Florian Spatz: Seit Dezember 2021 ist das Angebot von Jooli um durchschnittlich 90 Kanäle pro Monat gewachsen. Insbesondere in Indien besteht mit inzwischen 1.074 Kanälen und mehr als sieben Millionen ausgespielten Videos ein sehr breites Angebot. Neben dem Kanalwachstum haben wir 2022 viel in die Verbesserung der User-Experience investiert. Wir freuen uns, dass die Nutzer diese Optimierungen sehr positiv aufnehmen, was sich zum Beispiel an der Nutzer-Behalterate zeigt, die gegenüber Dezember 2021 um 400 Prozent verbessert werden konnte.
Und wie geht es mit Jooli weiter?
Florian Spatz: Wir werden die Entwicklung von Jooli auch 2023 intensiv vorantreiben. Dabei werden wir eine Vielzahl an Produktverbesserungen vornehmen, darunter die Einführung der KI-basierten Realtimesteuerung noch im laufenden Quartal und den Start der Monetarisierung mit jooliPay im zweiten Halbjahr. Zudem werden wir den Metaverse-Prototypen von Jooli in Kooperation mit dem Labor für Virtuelles Studio und Virtuelle Realität der Hochschule Düsseldorf weiterentwickeln und produktreif machen.

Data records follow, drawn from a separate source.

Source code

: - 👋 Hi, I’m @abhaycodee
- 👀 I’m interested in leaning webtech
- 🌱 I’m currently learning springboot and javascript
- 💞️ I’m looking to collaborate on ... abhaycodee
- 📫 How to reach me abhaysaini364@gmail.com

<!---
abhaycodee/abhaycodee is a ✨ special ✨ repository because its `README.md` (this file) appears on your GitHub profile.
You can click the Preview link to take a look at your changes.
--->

Arbeiten Sie im Kerngeschäft Cashflow-Positiv? Und können Sie die notwendigen Investitionen für Jooli aus eigener Kraft stemmen?
Riad Nourallah: Wir konnten im zweiten Halbjahr 2022 einen positiven operativen Cashflow ausweisen. In Bezug auf Jooli planen wir, auch im laufenden Jahr die nötigen Investitionen trotz des schwierigen volatilen Marktumfeldes aus dem Cashflow zu finanzieren.
Wenn Sie fünf Jahre vorausschauen: Wo wollen Sie 2028 mit elumeo und mit Jooli stehen?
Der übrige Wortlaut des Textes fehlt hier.